Strip away the makeup and a different face appears: the face of a monopoly seeking to protect itself from rivals. Over the years, the giants of Silicon Valley have used their financial clout to buy up smaller companies that might pose a threat to their market power.

Facebook's acquisition of the online image platform Giphy was simply the latest example of big tech gobbling up the competition, because in their time Amazon, Google and Apple have all adopted the same tactic. This is not a new form of capitalism: it is the old form of capitalism tarted up.

To its credit, the UK's competition watchdog has now seen enough of this sort of anti-competitive behaviour and insisted that Facebook sell Giphy in its entirety - the first time it has demanded a deal involving one of the big tech companies should be unwound.

The ruling by the Competition and Markets Authority said the acquisition would increase Facebook's already "significant market power" in two ways - by driving traffic to Facebook-owned sites and by forcing rivals such as Twitter and Snapchat to provide more user data to access Giphy gifs.

Britain's regulators are sometimes accused - often with justification - of being captured by the companies they are supposed to be keeping in check. That criticism cannot be levelled at the CMA, which has proved it is a watchdog with real teeth.
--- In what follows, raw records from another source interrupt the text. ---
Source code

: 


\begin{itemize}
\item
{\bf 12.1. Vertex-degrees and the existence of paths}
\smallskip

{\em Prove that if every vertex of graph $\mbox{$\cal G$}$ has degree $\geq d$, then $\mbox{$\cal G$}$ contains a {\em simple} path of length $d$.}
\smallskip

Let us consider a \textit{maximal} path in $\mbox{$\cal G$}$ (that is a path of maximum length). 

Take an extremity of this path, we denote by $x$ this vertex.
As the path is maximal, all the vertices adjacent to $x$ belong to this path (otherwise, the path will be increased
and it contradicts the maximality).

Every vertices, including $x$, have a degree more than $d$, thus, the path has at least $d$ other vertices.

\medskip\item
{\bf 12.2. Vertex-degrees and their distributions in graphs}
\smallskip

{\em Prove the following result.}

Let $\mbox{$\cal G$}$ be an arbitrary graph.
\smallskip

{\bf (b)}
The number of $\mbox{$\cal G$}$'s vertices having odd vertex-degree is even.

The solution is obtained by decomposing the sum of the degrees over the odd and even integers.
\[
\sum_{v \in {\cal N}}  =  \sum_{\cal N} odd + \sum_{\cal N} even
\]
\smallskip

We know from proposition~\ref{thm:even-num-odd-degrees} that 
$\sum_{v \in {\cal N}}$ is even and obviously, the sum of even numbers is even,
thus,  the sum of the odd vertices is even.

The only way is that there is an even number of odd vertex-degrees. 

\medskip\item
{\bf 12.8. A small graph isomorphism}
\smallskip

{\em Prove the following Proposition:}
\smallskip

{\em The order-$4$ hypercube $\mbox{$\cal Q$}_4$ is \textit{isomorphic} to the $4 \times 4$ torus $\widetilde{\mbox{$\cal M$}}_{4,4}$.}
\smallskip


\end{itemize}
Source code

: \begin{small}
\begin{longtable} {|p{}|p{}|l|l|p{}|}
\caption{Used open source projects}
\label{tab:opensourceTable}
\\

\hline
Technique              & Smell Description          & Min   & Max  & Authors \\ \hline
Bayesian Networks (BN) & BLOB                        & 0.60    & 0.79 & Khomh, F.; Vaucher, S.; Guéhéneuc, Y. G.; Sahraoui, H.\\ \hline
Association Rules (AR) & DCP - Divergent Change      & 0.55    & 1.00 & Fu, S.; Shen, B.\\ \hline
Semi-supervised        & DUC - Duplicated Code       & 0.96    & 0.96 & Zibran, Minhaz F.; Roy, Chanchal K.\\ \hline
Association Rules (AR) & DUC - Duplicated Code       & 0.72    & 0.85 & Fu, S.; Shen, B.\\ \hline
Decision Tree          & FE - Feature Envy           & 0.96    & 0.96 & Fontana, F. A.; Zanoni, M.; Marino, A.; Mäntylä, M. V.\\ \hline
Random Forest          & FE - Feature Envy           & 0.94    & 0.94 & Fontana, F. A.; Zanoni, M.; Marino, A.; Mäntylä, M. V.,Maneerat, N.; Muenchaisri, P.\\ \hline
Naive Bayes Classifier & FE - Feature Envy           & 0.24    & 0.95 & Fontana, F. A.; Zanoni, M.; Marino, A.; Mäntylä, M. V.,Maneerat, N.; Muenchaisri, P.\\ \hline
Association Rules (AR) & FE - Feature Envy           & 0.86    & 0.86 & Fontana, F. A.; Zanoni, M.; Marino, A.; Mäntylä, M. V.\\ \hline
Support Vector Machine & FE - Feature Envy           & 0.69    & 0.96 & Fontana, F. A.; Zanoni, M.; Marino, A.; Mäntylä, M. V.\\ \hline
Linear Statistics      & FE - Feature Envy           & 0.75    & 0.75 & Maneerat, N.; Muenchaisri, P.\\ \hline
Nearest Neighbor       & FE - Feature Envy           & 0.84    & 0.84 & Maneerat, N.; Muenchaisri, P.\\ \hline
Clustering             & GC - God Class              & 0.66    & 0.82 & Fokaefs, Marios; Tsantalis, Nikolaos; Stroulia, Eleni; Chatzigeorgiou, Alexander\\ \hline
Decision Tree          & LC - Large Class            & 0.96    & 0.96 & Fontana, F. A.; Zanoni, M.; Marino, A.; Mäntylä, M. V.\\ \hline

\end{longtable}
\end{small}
No question, the CMA's decision to take on Facebook over Giphy represents an escalation of the battle between the regulators and big tech. At stake is more than simply a matter of ensuring competition between social media platforms and that innovation is encouraged rather than stifled - important though those issues are.

The new monopolists are as rich as the robber barons of yesteryear, but wield far more influence. The CMA decision is important because it suggests regulators are starting to ask themselves a simple question: can this power and influence be wielded responsibly or does the public interest require big tech to be broken up in the way Standard Oil was dismembered in 1911?

The report by the public accounts committee into the government's green homes grant voucher scheme makes depressing reading. The business department's target was to make 600,000 homes more energy efficient, but only 47,500 were upgraded. Of the £1.5bn allocated, £314m was spent - and £50m of that was administration costs.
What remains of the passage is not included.